L’homme le plus en vue à cette époque : 50 Cent. Fort de son histoire et ses fameuses 9 balles de 9 millimètres reçues le 24 mai 2000 entre la main, la poitrine, la cuisse et la joue gauche avec quelques dents cassées, l’enfant du Queens planchait avec une articulation approximative sur l’enregistrement d’un premier album officiel qui deviendra un classique : Get Rich or Die Tryin’. Six fois platine en moins d’un an, le disque s’écoulera au total à quelque 15 millions d’exemplaires à travers le monde, et touchera bien plus d’auditeurs guidés par 19 titres (avec bonus) introspectifs à la résonance intemporelle. 19 morceaux et pas un seul déchet : ajoutez à cela le binôme Dre-Eminem derrière le produit Fifty (sans compter les Scott Storch, Lloyd Banks, Nate Dogg… présents sur l’album), et obtenez un pur classique rayonnant au sommet de l’histoire du rap. 

Rien de tel pour préparer le terrain du biopic du même nom, retraçant la vie du petit Curtis devenu grand, dealer puis rappeur, sorti de prison pour déverser sa haine sur une feuille blanche.

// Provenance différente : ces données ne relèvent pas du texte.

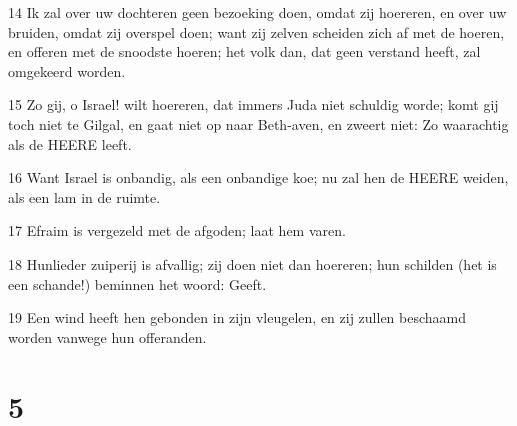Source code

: \par 14 Ik zal over uw dochteren geen bezoeking doen, omdat zij hoereren, en over uw bruiden, omdat zij overspel doen; want zij zelven scheiden zich af met de hoeren, en offeren met de snoodste hoeren; het volk dan, dat geen verstand heeft, zal omgekeerd worden.
\par 15 Zo gij, o Israel! wilt hoereren, dat immers Juda niet schuldig worde; komt gij toch niet te Gilgal, en gaat niet op naar Beth-aven, en zweert niet: Zo waarachtig als de HEERE leeft.
\par 16 Want Israel is onbandig, als een onbandige koe; nu zal hen de HEERE weiden, als een lam in de ruimte.
\par 17 Efraim is vergezeld met de afgoden; laat hem varen.
\par 18 Hunlieder zuiperij is afvallig; zij doen niet dan hoereren; hun schilden (het is een schande!) beminnen het woord: Geeft.
\par 19 Een wind heeft hen gebonden in zijn vleugelen, en zij zullen beschaamd worden vanwege hun offeranden.

\chapter{5}


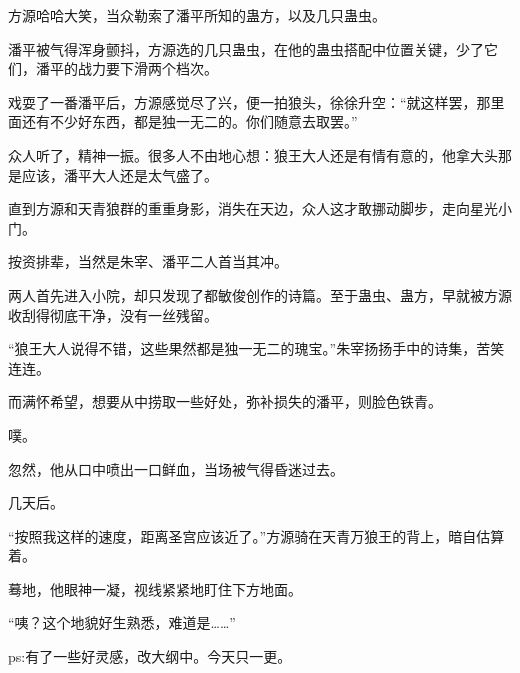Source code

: \begin{this_body}
方源哈哈大笑，当众勒索了潘平所知的蛊方，以及几只蛊虫。

潘平被气得浑身颤抖，方源选的几只蛊虫，在他的蛊虫搭配中位置关键，少了它们，潘平的战力要下滑两个档次。

戏耍了一番潘平后，方源感觉尽了兴，便一拍狼头，徐徐升空：“就这样罢，那里面还有不少好东西，都是独一无二的。你们随意去取罢。”

众人听了，精神一振。很多人不由地心想：狼王大人还是有情有意的，他拿大头那是应该，潘平大人还是太气盛了。

直到方源和天青狼群的重重身影，消失在天边，众人这才敢挪动脚步，走向星光小门。

按资排辈，当然是朱宰、潘平二人首当其冲。

两人首先进入小院，却只发现了都敏俊创作的诗篇。至于蛊虫、蛊方，早就被方源收刮得彻底干净，没有一丝残留。

“狼王大人说得不错，这些果然都是独一无二的瑰宝。”朱宰扬扬手中的诗集，苦笑连连。

而满怀希望，想要从中捞取一些好处，弥补损失的潘平，则脸色铁青。

噗。

忽然，他从口中喷出一口鲜血，当场被气得昏迷过去。

几天后。

“按照我这样的速度，距离圣宫应该近了。”方源骑在天青万狼王的背上，暗自估算着。

蓦地，他眼神一凝，视线紧紧地盯住下方地面。

“咦？这个地貌好生熟悉，难道是……”

ps:有了一些好灵感，改大纲中。今天只一更。

\end{this_body}

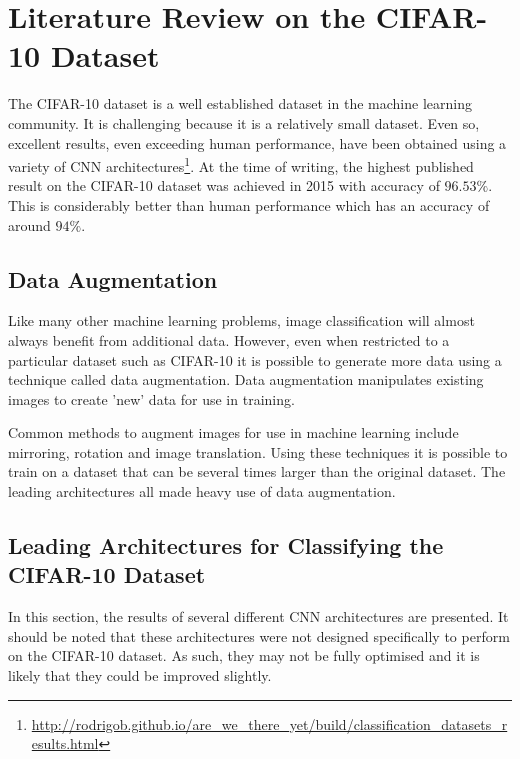 \section{Literature Review on the CIFAR-10 Dataset}\label{sec:litReviewCifar}
	\pagestyle{tom}

The CIFAR-10 dataset\cite{krizhevsky2009learning} is a well established dataset in the machine learning community. It is challenging because it is a relatively small dataset. Even so, excellent results, even exceeding human performance, have been obtained using a variety of CNN architectures\footnote{\url{http://rodrigob.github.io/are_we_there_yet/build/classification_datasets_results.html}}. At the time of writing, the highest published result on the CIFAR-10 dataset was achieved in 2015 with accuracy of $96.53\%$. This is considerably better than human performance which has an accuracy of around $94\%$\cite{karpathy2011lessons}.

\subsection{Data Augmentation}
Like many other machine learning problems, image classification will almost always benefit from additional data\cite{halevy2009unreasonable}. However, even when restricted to a particular dataset such as CIFAR-10 it is possible to generate more data using a technique called data augmentation\cite{cui2015data}. Data augmentation manipulates existing images to create 'new' data for use in training.

Common methods to augment images for use in machine learning include mirroring, rotation and image translation\cite{krizhevsky}. Using these techniques it is possible to train on a dataset that can be several times larger than the original dataset. The leading architectures all made heavy use of data augmentation\cite{graham2014fractional}\cite{mishkin2015all}\cite{springenberg2014striving}.

\subsection{Leading Architectures for Classifying the CIFAR-10 Dataset}

In this section, the results of several different CNN architectures are presented. It should be noted that these architectures were not designed specifically to perform on the CIFAR-10 dataset. As such, they may not be fully optimised and it is likely that they could be improved slightly.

19 titres et autant de classiques

Les hostilités sont lancées avec “Wanksta”, premier morceau sorti sur les labels Shady/Aftermath de Dr. Dre et Eminem. Mon pote d’enfance avait eu la chance de voyager à New York avec ses parents, juste après la sortie du projet. Il me racontait à son retour que “Wanksta”, et son instru’ ravageuse, tournait à l’époque dans toutes les rues de la ville, résonnant dans tous les Hummer de gangsters, comme dans le clip.

“Daaaaamn, homie ! In high school you was the maaaan, homie ! The fuck happened to you ?” Inspiré par son ennemi juré Ja Rule, ce morceau figurera finalement dans les bonus de l’album, histoire de désamorcer du plus lourd encore.

À commencer par la pochette du projet, avec un Curtis Jackson affirmé, ciblé par une balle explosant la vitre protégeant la croix en diamants solidement pendue au niveau de ses abdos bien taillés à sa sortie de prison. 50 Cent n’est pas là pour rigoler, collant sur la tête et gun bien chargé, comme on peut l’entendre dans l’introduction de l’album. Une piste 1 aussi simple que mythique : 8 secondes durant lesquelles on entend juste une pièce de monnaie mourir sur une table, puis le bruit du Glock…

What up Eminem ?

Le premier morceau peut se lancer. Et quel morceau. Toute la haine emmagasinée par 50 Cent est recrachée au micro, pour un titre qui fait entrer l’auditeur dans le vif du sujet, lui adressant un “What up gangsta” sur une prod’ bien guerrière signée Rob “Reef” Tewlow. L’enfant du Queens était alors respecté de tout New York ; en tant que nouveau roi de la East Coast, il pouvait tout se permettre, revanchard comme jamais après s’être miraculeusement relevé.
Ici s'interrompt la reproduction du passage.